# Looking for COM port emulation over LAN

## stenny

I want to connect my PBX to my network by means of a COM to LAN bridge. This is a piece of hardware, that connects serial communication lines (aka RS232) to an ethernet based network. With this, I can contact my PBX on my LAN. Unfortunately, the PBX configuration program expects to see the device on the serial port of my PC.

Is there a driver, which emulates a serial port via /dev/ttySx and exchanges the data over the LAN?

Any hint is appreciated very much

thank you

     stenny

----------

## nahpets

What about this:

```

* net-misc/ser2net

     Available versions:  2.1 ~2.2 ~2.2-r1

     Installed:           no

     Homepage:            http://sourceforge.net/projects/ser2net

     Description:         Serial To Network Proxy

```

----------

## stenny

Thanky you nahpets. Looked good at the first glance, but didn't stand further examination. "ser2net" in fact is a ethernet to serial proxy. It takes network connections and routes them to a serial port on the same computer. I'm looking for a pure emulation of a serial port. I don't want to use a physical serial port on my machine. What I'm looking for works as follows:

An application on my PC opens a virtual serial port "/dev/ttyS99". This opening establishes a network connection to a remote device, which owns the serial port the application wants to talk to. 

regards

    stefan

----------

## nahpets

Hmm... Sounds like you may need to write some custom code to do that.  It shouldn't be too difficult to do in your language of choice.  From what I understand, you just need a program on the server side that listens to incoming TCP traffic and then forwards to a serial port.

----------

## Taladar

You could try putting something together with netcat and a fifo.

----------

## stenny

 *nahpets wrote:*   

> Hmm... Sounds like you may need to write some custom code to do that.  It shouldn't be too difficult to do in your language of choice.  From what I understand, you just need a program on the server side that listens to incoming TCP traffic and then forwards to a serial port.

 

Close to it  :Very Happy: 

The server side is a ready-built module, which uses Lantronix' Xport (see http://www.lantronix.com/device-networking/embedded-device-servers/xport.html).
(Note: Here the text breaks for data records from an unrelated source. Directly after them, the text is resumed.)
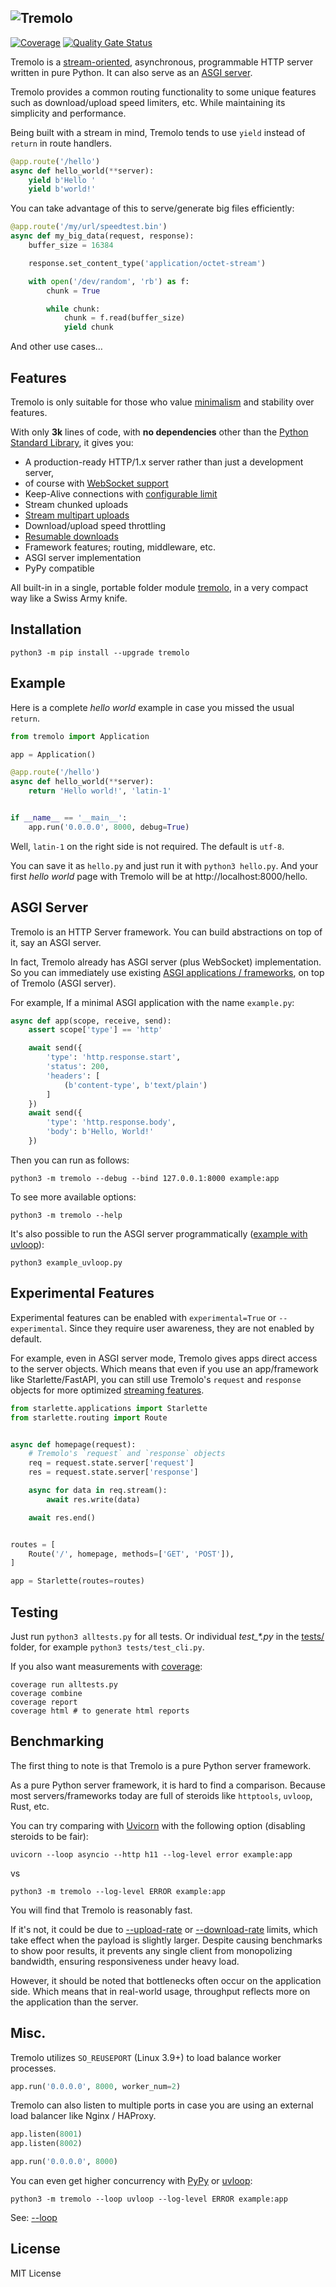 ![Tremolo](https://raw.githubusercontent.com/nggit/tremolo/main/media/tremolo.png)
---

[![Coverage](https://sonarcloud.io/api/project_badges/measure?project=nggit_tremolo&metric=coverage)](https://sonarcloud.io/summary/new_code?id=nggit_tremolo)
[![Quality Gate Status](https://sonarcloud.io/api/project_badges/measure?project=nggit_tremolo&metric=alert_status)](https://sonarcloud.io/summary/new_code?id=nggit_tremolo)

Tremolo is a [stream-oriented](https://nggit.github.io/tremolo-docs/yield.html), asynchronous, programmable HTTP server written in pure Python. It can also serve as an [ASGI server](#asgi-server).

Tremolo provides a common routing functionality to some unique features such as download/upload speed limiters, etc. While maintaining its simplicity and performance.

Being built with a stream in mind, Tremolo tends to use `yield` instead of `return` in route handlers.

```python
@app.route('/hello')
async def hello_world(**server):
    yield b'Hello '
    yield b'world!'
```

You can take advantage of this to serve/generate big files efficiently:

```python
@app.route('/my/url/speedtest.bin')
async def my_big_data(request, response):
    buffer_size = 16384

    response.set_content_type('application/octet-stream')

    with open('/dev/random', 'rb') as f:
        chunk = True

        while chunk:
            chunk = f.read(buffer_size)
            yield chunk
```

And other use cases…

## Features
Tremolo is only suitable for those who value [minimalism](https://en.wikipedia.org/wiki/Minimalism_%28computing%29) and stability over features.

With only **3k** lines of code, with **no dependencies** other than the [Python Standard Library](https://docs.python.org/3/library/index.html), it gives you:

* A production-ready HTTP/1.x server rather than just a development server,
* of course with [WebSocket support](https://nggit.github.io/tremolo-docs/reference/websocket/)
* Keep-Alive connections with [configurable limit](https://nggit.github.io/tremolo-docs/configuration.html#keepalive_connections)
* Stream chunked uploads
* [Stream multipart uploads](https://nggit.github.io/tremolo-docs/body.html#multipart)
* Download/upload speed throttling
* [Resumable downloads](https://nggit.github.io/tremolo-docs/resumable-downloads.html)
* Framework features; routing, middleware, etc.
* ASGI server implementation
* PyPy compatible

All built-in in a single, portable folder module [tremolo](https://github.com/nggit/tremolo/tree/main/tremolo),
in a very compact way like a Swiss Army knife.

## Installation
```
python3 -m pip install --upgrade tremolo
```

## Example
Here is a complete *hello world* example in case you missed the usual `return`.

```python
from tremolo import Application

app = Application()

@app.route('/hello')
async def hello_world(**server):
    return 'Hello world!', 'latin-1'


if __name__ == '__main__':
    app.run('0.0.0.0', 8000, debug=True)
```

Well, `latin-1` on the right side is not required. The default is `utf-8`.

You can save it as `hello.py` and just run it with `python3 hello.py`.
And your first *hello world* page with Tremolo will be at http://localhost:8000/hello.

## ASGI Server
Tremolo is an HTTP Server framework. You can build abstractions on top of it, say an ASGI server.

In fact, Tremolo already has ASGI server (plus WebSocket) implementation.
So you can immediately use existing [ASGI applications / frameworks](https://asgi.readthedocs.io/en/latest/implementations.html#application-frameworks), on top of Tremolo (ASGI server).

For example, If a minimal ASGI application with the name `example.py`:

```python
async def app(scope, receive, send):
    assert scope['type'] == 'http'

    await send({
        'type': 'http.response.start',
        'status': 200,
        'headers': [
            (b'content-type', b'text/plain')
        ]
    })
    await send({
        'type': 'http.response.body',
        'body': b'Hello, World!'
    })
```

Then you can run as follows:

```
python3 -m tremolo --debug --bind 127.0.0.1:8000 example:app
```

To see more available options:

```
python3 -m tremolo --help
```

It's also possible to run the ASGI server programmatically ([example with uvloop](https://github.com/nggit/tremolo/blob/main/example_uvloop.py)):

```
python3 example_uvloop.py
```

## Experimental Features
Experimental features can be enabled with `experimental=True` or `--experimental`.
Since they require user awareness, they are not enabled by default.

For example, even in ASGI server mode, Tremolo gives apps direct access to the server objects.
Which means that even if you use an app/framework like Starlette/FastAPI,
you can still use Tremolo's `request` and `response` objects for more optimized [streaming features](https://nggit.github.io/tremolo-docs/body.html#multipart).
```python
from starlette.applications import Starlette
from starlette.routing import Route


async def homepage(request):
    # Tremolo's `request` and `response` objects
    req = request.state.server['request']
    res = request.state.server['response']

    async for data in req.stream():
        await res.write(data)

    await res.end()


routes = [
    Route('/', homepage, methods=['GET', 'POST']),
]

app = Starlette(routes=routes)
```

## Testing
Just run `python3 alltests.py` for all tests. Or individual *test_\*.py* in the [tests/](https://github.com/nggit/tremolo/tree/main/tests) folder, for example `python3 tests/test_cli.py`.

If you also want measurements with [coverage](https://coverage.readthedocs.io/):

```
coverage run alltests.py
coverage combine
coverage report
coverage html # to generate html reports
```

## Benchmarking
The first thing to note is that Tremolo is a pure Python server framework.

As a pure Python server framework, it is hard to find a comparison.
Because most servers/frameworks today are full of steroids like `httptools`, `uvloop`, Rust, etc.

You can try comparing with [Uvicorn](https://www.uvicorn.org/) with the following option (disabling steroids to be fair):

```
uvicorn --loop asyncio --http h11 --log-level error example:app
```

vs

```
python3 -m tremolo --log-level ERROR example:app
```

You will find that Tremolo is reasonably fast.

If it's not, it could be due to [--upload-rate](https://nggit.github.io/tremolo-docs/configuration.html#upload_rate) or [--download-rate](https://nggit.github.io/tremolo-docs/configuration.html#download_rate) limits, which take effect when the payload is slightly larger.
Despite causing benchmarks to show poor results, it prevents any single client from monopolizing bandwidth, ensuring responsiveness under heavy load.

However, it should be noted that bottlenecks often occur on the application side.
Which means that in real-world usage, throughput reflects more on the application than the server.

## Misc.
Tremolo utilizes `SO_REUSEPORT` (Linux 3.9+) to load balance worker processes.

```python
app.run('0.0.0.0', 8000, worker_num=2)
```

Tremolo can also listen to multiple ports in case you are using an external load balancer like Nginx / HAProxy.

```python
app.listen(8001)
app.listen(8002)

app.run('0.0.0.0', 8000)
```

You can even get higher concurrency with [PyPy](https://www.pypy.org/) or [uvloop](https://magic.io/blog/uvloop-blazing-fast-python-networking/):

```
python3 -m tremolo --loop uvloop --log-level ERROR example:app
```

See: [--loop](https://nggit.github.io/tremolo-docs/configuration.html#loop)

## License
MIT License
I'm looking for the client side, which wants to communicate to the device connected to the serial port of the Xport module. So this specific "serial line" is elongated by my in-house LAN. You surely know the USB to RS232 adapters and the drivers for those modules. Just replace USB by Ethernet and you know, what I'm looking for.

----------

## nahpets

Can this be it??

```

slattach             (8)  - attach a network interface to a serial line

```

Try "man slattach"...  Looks promising.

Otherwise, I'm sure you can maybe fool your kernel into thinking that a fifo you make with "mkfifo" is a serial port or something using "setserial" or something similar.  Maybe "udev" can also help you.

----------

## stenny

 :Very Happy:  it took me a while, but now I found, what I'm looking for:

```
stenny@delos ~ $ esearch socat

[ Results for search key : socat ]

[ Applications found : 1 ]

*  net-misc/socat

      Latest version available: 1.4.2.0

      Latest version installed: [ Not Installed ]

      Size of downloaded files: 259 kB

      Homepage:    http://www.dest-unreach.org/socat/

      Description: Multipurpose relay (SOcket CAT)

      License:     GPL-2
```

----------

## Massimo B.

I'm looking exactly for the same thing, a Ethernet-RS232 gateway. This  German HowTo describes how to use your Lantronix together with socat.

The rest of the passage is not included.